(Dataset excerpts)
----
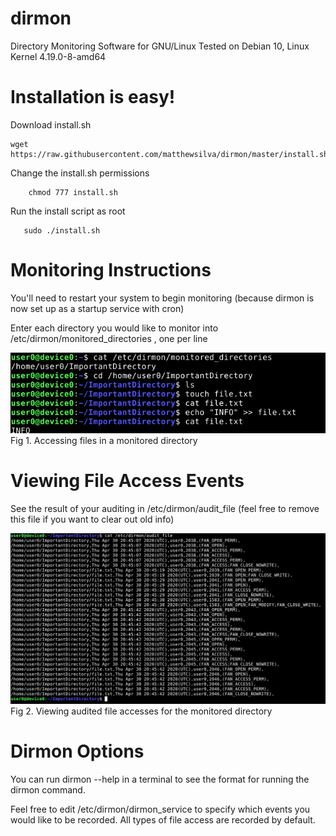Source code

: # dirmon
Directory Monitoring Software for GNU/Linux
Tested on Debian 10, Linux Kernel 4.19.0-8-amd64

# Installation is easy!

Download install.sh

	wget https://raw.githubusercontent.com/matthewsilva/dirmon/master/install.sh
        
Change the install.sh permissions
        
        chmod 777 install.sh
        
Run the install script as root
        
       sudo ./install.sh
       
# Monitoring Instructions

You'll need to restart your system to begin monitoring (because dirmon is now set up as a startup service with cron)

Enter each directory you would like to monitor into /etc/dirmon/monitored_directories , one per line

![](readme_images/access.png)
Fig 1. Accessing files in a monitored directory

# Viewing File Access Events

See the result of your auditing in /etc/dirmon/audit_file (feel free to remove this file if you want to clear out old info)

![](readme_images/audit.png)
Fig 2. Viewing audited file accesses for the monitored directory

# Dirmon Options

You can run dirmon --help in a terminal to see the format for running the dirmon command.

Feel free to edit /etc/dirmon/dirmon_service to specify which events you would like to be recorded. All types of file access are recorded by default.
----
WHAT YOU HAVE TO DO ▸
This task calls for an exact reproduction of the lines that start at the one containing "Download install.sh" and continue to the end of the entries above.

REPLY TO THE EXERCISE ▸
Download install.sh

	wget https://raw.githubusercontent.com/matthewsilva/dirmon/master/install.sh
        
Change the install.sh permissions
        
        chmod 777 install.sh
        
Run the install script as root
        
       sudo ./install.sh
       
# Monitoring Instructions

You'll need to restart your system to begin monitoring (because dirmon is now set up as a startup service with cron)

Enter each directory you would like to monitor into /etc/dirmon/monitored_directories , one per line

![](readme_images/access.png)
Fig 1. Accessing files in a monitored directory

# Viewing File Access Events

See the result of your auditing in /etc/dirmon/audit_file (feel free to remove this file if you want to clear out old info)

![](readme_images/audit.png)
Fig 2. Viewing audited file accesses for the monitored directory

# Dirmon Options

You can run dirmon --help in a terminal to see the format for running the dirmon command.

Feel free to edit /etc/dirmon/dirmon_service to specify which events you would like to be recorded. All types of file access are recorded by default.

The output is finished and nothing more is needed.